Victime d'une avalanche?
Olivier Mansiot, guide de haute-montagne à Grenoble a confirmé que deux des quatre alpinistes disparus étaient bien originaires de Grenoble. Selon lui, les chances de les retrouver vivants "ne sont que de 5%". Ils sont tous deux sont des alpinistes de très haut niveau qui ont réalisé, parfois ensemble, les ascensions les plus difficile dans les Alpes. Interrogé sur LCI, il a précisé: "dix jours, c'est très long en haute-montagne et, à ma connaissance, il n'y a eu aucun contact avec eux", a-t-il ajouté.

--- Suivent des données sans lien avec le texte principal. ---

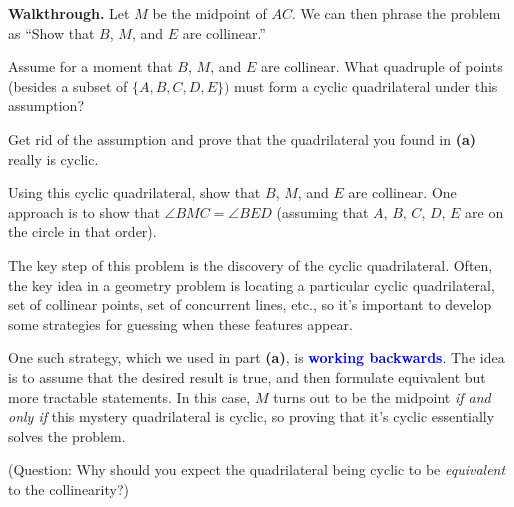 \documentclass{scrartcl}
\providecommand{\ii}{\item}
\providecommand{\alert}[1]{{\sffamily\textbf{\textcolor{blue}{#1}}}}
\newenvironment{walkthrough}{\noindent\textbf{Walkthrough.}}{}
\begin{document}
\begin{walkthrough}
	Let $M$ be the midpoint of $AC$. We can then phrase the problem as
	``Show that $B$, $M$, and $E$ are collinear.''
	\begin{walk}
		\ii Assume for a moment that $B$, $M$, and $E$ are collinear.
		What quadruple of points (besides a subset of $\{A, B, C, D, E\})$
		must form a cyclic quadrilateral under this assumption?
		
		\ii Get rid of the assumption and prove that the quadrilateral
		you found in \textbf{(a)} really is cyclic.
		
		\ii Using this cyclic quadrilateral, show that $B$, $M$, and $E$
		are collinear. One approach is to show that $\angle BMC = \angle BED$
		(assuming that $A$, $B$, $C$, $D$, $E$ are on the circle in that order).
	\end{walk}
	
	The key step of this problem is the discovery of the cyclic quadrilateral.
	Often, the key idea in a geometry problem is locating a particular
	cyclic quadrilateral, set of collinear points, set of concurrent lines,
	etc., so it's important to develop some strategies for guessing
	when these features appear.
	
	One such strategy, which we used in part \textbf{(a)}, is
	\alert{working backwards}. The idea is to assume that the desired result
	is true, and then formulate equivalent but more tractable statements.
	In this case, $M$ turns out to be the midpoint \emph{if and only if}
	this mystery quadrilateral is cyclic, so proving that it's cyclic
	essentially solves the problem.
	
	(Question: Why should you expect the quadrilateral being cyclic to be
	\emph{equivalent} to the collinearity?)
\end{walkthrough}
\end{document}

"Pour moi, comme ils progressaient en deux cordées, ils n'ont pas été victimes d'un accident technique mais d'une avalanche", a-t-il estimé. "La reconnaissance aérienne (prévue) mercredi nous permettra peut-être de les retrouver ou de confirmer qu'ils sont morts à cause d'une avalanche, mais il est probable qu'on ne verra pas grand chose car, dans ces massifs, les avalanches se succèdent et recouvrent tout", a-t-il ajouté. Les quatre hommes ont été vus vivants par des villageois pour la dernière fois le 13 octobre lorsque cinq porteurs les avaient accompagnés de la bourgade de Syabrubesi jusqu'au camp de base du mont Paldor.
Le président de l'Association népalaise d'alpinisme est plus optimiste. "Jusqu'ici, il semble qu'il n'y ait pas de traces des (quatre) hommes et jusqu'à ce que nous en trouvions, on peut garder espoir", a estimé Ang Tsering Sherpa, . "Il y a eu tellement d'incidents similaires où les gens ont fini par revenir vivants", a-t-il ajouté. Le Paldor présente peu de risques d'avalanches et la voie d'escalade est "l'une des plus faciles" des sommets de ce type au Népal, selon lui. "Une corniche a pu tomber sur eux", a-t-il avancé. L'agence de trekking qui leur a obtenu le permis d'escalade a confirmé que les quatre hommes étaient des "professionnels" et que le temps était clément au moment de leur départ.